« URSSAF, mon amour (suite et malheureusement pas fin) | Techniques modernes » |
J'ai échappé jusqu'à cette semaine au film de Spielberg, « Il faut sauver le soldat Ryan ». J'avoue ne pas bien comprendre pourquoi on en a autant parlé lors de sa sortie. La moindre des choses qu'on puisse dire, c'est que son synopsis ne casse pas trois pattes à un canard pour un film aussi long. J'avoue tout de même que les décors sont impressionnants. Qu'est-ce que ça a dû coûter en constructions et explosifs divers !
Pourtant, quelle n'a pas été ma surprise lorsque j'ai vu, vers le milieu de ce film interminable, une voiture immatriculée « … BG 50 ». Pour un américain, 50, c'est le département de la Manche. C'est très bien puisque la scène est censée se dérouler dans le coin de Valognes. Pour ceux qui n'auraient pas appris à l'école élémentaire la liste des préfectures et des sous-préfectures françaises, Valognes est la dernière gare importante sur la ligne de Paris Saint-Lazare à Cherbourg, là-bas, presqu'au bout du monde.
Donc véhicule immatriculé dans le département de la Manche, plaque d'immatriculation terminée par 50. Logique. Il faudrait pourtant que ces américains qui croient tout savoir se renseignent un minimum puisque nous en sommes actuellement à notre quatrième système d'immatriculation des véhicules — je passe sur les immatriculations spéciales voire vraiment bizarres — dans notre beau pays de France, dont le dernier doit être le plus absurde car il comporte moins de numéros, environ cent fois moins faites le calcul, que le système précédent.
Le système avec numéro de département date en effet du 1er avril 1950 (système FNI remplacé par le SIV en 2009). Il aurait été de bon ton de voir un véhicule portant une immatriculation terminée par KF, KF2 ou KF3, immatriculation de la Manche à cette époque.
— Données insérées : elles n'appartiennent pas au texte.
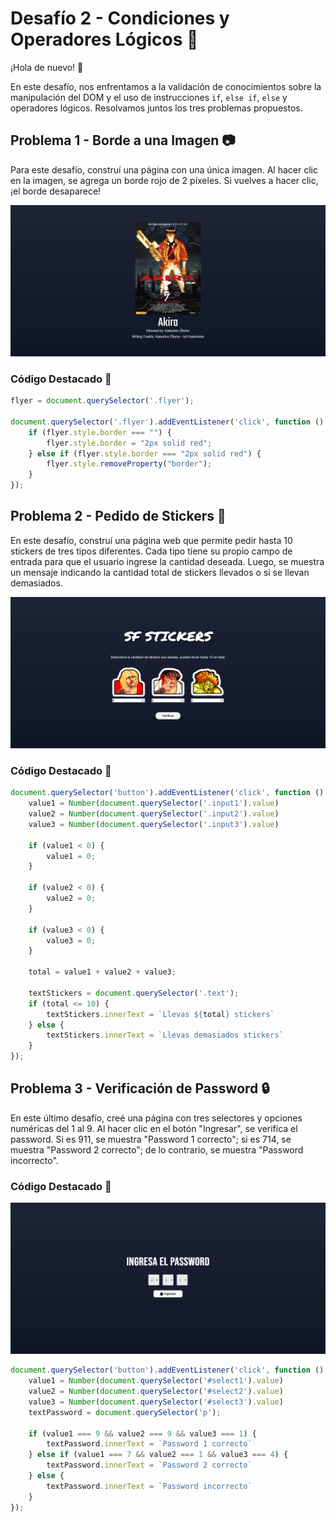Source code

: # Desafío 2 - Condiciones y Operadores Lógicos 🚀

¡Hola de nuevo! 👋

En este desafío, nos enfrentamos a la validación de conocimientos sobre la manipulación del DOM y el uso de instrucciones `if`, `else if`, `else` y operadores lógicos. Resolvamos juntos los tres problemas propuestos.

## Problema 1 - Borde a una Imagen 📷

Para este desafío, construí una página con una única imagen. Al hacer clic en la imagen, se agrega un borde rojo de 2 píxeles. Si vuelves a hacer clic, ¡el borde desaparece!

![Captura de pantalla](./Screenshot-Borde.png)

### Código Destacado 🧩

```javascript
flyer = document.querySelector('.flyer');

document.querySelector('.flyer').addEventListener('click', function () {
    if (flyer.style.border === "") {
        flyer.style.border = "2px solid red";
    } else if (flyer.style.border === "2px solid red") {
        flyer.style.removeProperty("border");
    }
});
```

## Problema 2 - Pedido de Stickers 🎨

En este desafío, construí una página web que permite pedir hasta 10 stickers de tres tipos diferentes. Cada tipo tiene su propio campo de entrada para que el usuario ingrese la cantidad deseada. Luego, se muestra un mensaje indicando la cantidad total de stickers llevados o si se llevan demasiados.

![Captura de pantalla](./Screenshot-Stickers.png)

### Código Destacado 🧩

```javascript
document.querySelector('button').addEventListener('click', function () {
    value1 = Number(document.querySelector('.input1').value)
    value2 = Number(document.querySelector('.input2').value)
    value3 = Number(document.querySelector('.input3').value)

    if (value1 < 0) {
        value1 = 0;
    }

    if (value2 < 0) {
        value2 = 0;
    }

    if (value3 < 0) {
        value3 = 0;
    }

    total = value1 + value2 + value3;

    textStickers = document.querySelector('.text');
    if (total <= 10) {
        textStickers.innerText = `Llevas ${total} stickers`
    } else {
        textStickers.innerText = `Llevas demasiados stickers`
    }
});
```

## Problema 3 - Verificación de Password 🔒

En este último desafío, creé una página con tres selectores y opciones numéricas del 1 al 9. Al hacer clic en el botón "Ingresar", se verifica el password. Si es 911, se muestra "Password 1 correcto"; si es 714, se muestra "Password 2 correcto"; de lo contrario, se muestra "Password incorrecto".

### Código Destacado 🧩
![Captura de pantalla](./Screenshot-Password.png)

```javascript
document.querySelector('button').addEventListener('click', function () {
    value1 = Number(document.querySelector('#select1').value)
    value2 = Number(document.querySelector('#select2').value)
    value3 = Number(document.querySelector('#select3').value)
    textPassword = document.querySelector('p');

    if (value1 === 9 && value2 === 9 && value3 === 1) {
        textPassword.innerText = `Password 1 correcto`
    } else if (value1 === 7 && value2 === 1 && value3 === 4) {
        textPassword.innerText = `Password 2 correcto`
    } else {
        textPassword.innerText = `Password incorrecto`
    }
});

```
Mais ne nous arrêtons pas là, si ce n'était que le seul point douteux de ce film, il n'y aurait pas matière.
Les immatriculations font partie de la liste des nombreux bugs du film. Et il y a aussi des problèmes au niveau des chars, des ponts, des clochers etc.
En revanche, le film, amha, évite le bug majeur des films précédents traitant de ce sujet : l’héroïsme de la guerre propre.
Le film est sanglant, pire qu’un étal de boucher, la violence n’est pas stylisée. La politique y est montrée sous son jour le plus cynique et hypocrite. L’adversaire y est chosifié. La bataille finale ressemble en fait à l’assaut sur Stalingrad.
Tom Hanks joue comme souvent à son habitude de manière très austère, minimaliste, à l’économie de moyens. C’est à travers son regard distancié que le film est intéressant.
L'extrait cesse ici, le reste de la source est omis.